Liar's Poker
How serious is the city about sanitation workers' problems?
By Alex De Grand

Sitting among the approximately 100 people gathered for the Living Wage Rally held Labor Day at Triangle Park, City Councilman George Brown mused over the situation of the sanitation workers.

Representatives of the sanitation workers spoke at the rally to make their case for better pay and working conditions.

Brown, who chairs the city's subcommittee established to review the sanitation workers' complaints, stressed the difficulties facing them.

"[The sanitation workers] are preaching to the choir," Brown said, referring to the crowd of mostly activists and sympathizers. "The people they need to be addressing are not here today."

Among those people the sanitation workers need to be reaching are the city leaders who have priorities other than rectifying the problems of poor city employees.

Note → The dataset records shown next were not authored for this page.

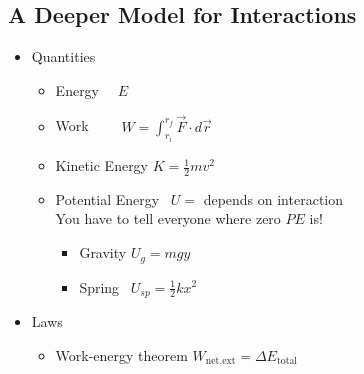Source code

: \documentclass[]{article}
\begin{document}
\begin{PresentSpace}
\vspace{-10pt}
\section*{A Deeper Model for Interactions}
\vspace{-10pt}
\begin{itemize}
	\item Quantities
	\begin{itemize}
		\item Energy \qquad \qquad \qquad \quad \ \ $E$
		\item Work \qquad \qquad \qquad \quad \ \ \ \ $W = \int_{r_{i}}^{r_{f}}\vec{F}\cdot d\vec{r}$
		\item Kinetic Energy \qquad \qquad $K=\frac{1}{2}mv^{2}$
		\item Potential Energy \qquad \quad \ $U=$ depends on interaction \\
		You have to tell everyone where zero $PE$ is!
		\begin{itemize}
			\item Gravity \qquad $U_{g} = mgy$
			\item Spring \qquad \ $U_{sp} = \frac{1}{2}kx^{2}$
		\end{itemize}
	\end{itemize}
	\item Laws
	\begin{itemize}
		\item Work-energy theorem \quad $W_{\text{net,ext}} = \Delta E_{\text{total}}$
	\end{itemize}
\end{itemize}
\end{PresentSpace}
\newpage
\end{document}
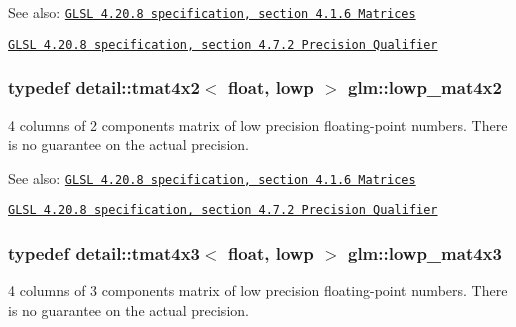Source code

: \begin{Desc}
\item[See also:]\href{http://www.opengl.org/registry/doc/GLSLangSpec.4.20.8.pdf}{\tt GLSL 4.20.8 specification, section 4.1.6 Matrices} 

\href{http://www.opengl.org/registry/doc/GLSLangSpec.4.20.8.pdf}{\tt GLSL 4.20.8 specification, section 4.7.2 Precision Qualifier} \end{Desc}
\hypertarget{group__core__precision_g2cfe24ae14da17f3510acfc3d03e05a5}{
\subsubsection[lowp\_\-mat4x2]{\setlength{\rightskip}{0pt plus 5cm}typedef detail::tmat4x2$<$ float, lowp $>$ {\bf glm::lowp\_\-mat4x2}}}
\label{group__core__precision_g2cfe24ae14da17f3510acfc3d03e05a5}


4 columns of 2 components matrix of low precision floating-point numbers. There is no guarantee on the actual precision.

\begin{Desc}
\item[See also:]\href{http://www.opengl.org/registry/doc/GLSLangSpec.4.20.8.pdf}{\tt GLSL 4.20.8 specification, section 4.1.6 Matrices} 

\href{http://www.opengl.org/registry/doc/GLSLangSpec.4.20.8.pdf}{\tt GLSL 4.20.8 specification, section 4.7.2 Precision Qualifier} \end{Desc}
\hypertarget{group__core__precision_gda92d0baf15002240dd6f638c57f9fec}{
\subsubsection[lowp\_\-mat4x3]{\setlength{\rightskip}{0pt plus 5cm}typedef detail::tmat4x3$<$ float, lowp $>$ {\bf glm::lowp\_\-mat4x3}}}
\label{group__core__precision_gda92d0baf15002240dd6f638c57f9fec}


4 columns of 3 components matrix of low precision floating-point numbers. There is no guarantee on the actual precision.

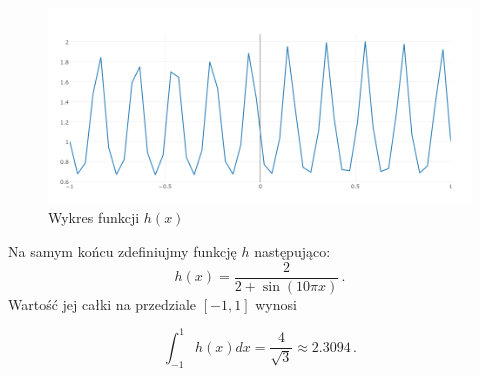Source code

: \documentclass{article}
\begin{document}
    \begin{figure}
      \includegraphics[width=\linewidth]{hplot.png}
      \caption{Wykres funkcji $h(x)$}
      \label{fig:hplot}
    \end{figure}

    Na samym końcu zdefiniujmy funkcję $h$ następująco:
    \begin{equation*}
      h(x) = \frac{2}{2 + \sin(10\pi x)}\,.
    \end{equation*}
    Wartość jej całki na przedziale $[-1, 1]$ wynosi

    \begin{equation*}
      \int_{-1}^{1} h(x)dx = \frac{4}{\sqrt{3}} \approx 2.3094 \,.
    \end{equation*}
\end{document}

Brown noted previous issues - like completing a list of public works projects in poor neighborhoods - where the city leadership had fallen behind.

The sanitation workers need to understand how the process works and build effective coalitions, Brown observed. He added the sanitation workers will have to wind their way through the system and that takes time.

And over the course of two subcommittee meetings, a variety of issues have surfaced suggesting the city may not be able to answer all the complaints. For example, the sanitation workers' call for hazardous duty retirement may end up becoming an issue for the General Assembly to address because the state - not the city - determines who is eligible for such a benefit.

But some are questioning whether the city really intends to do something about the grievances that are within its jurisdiction.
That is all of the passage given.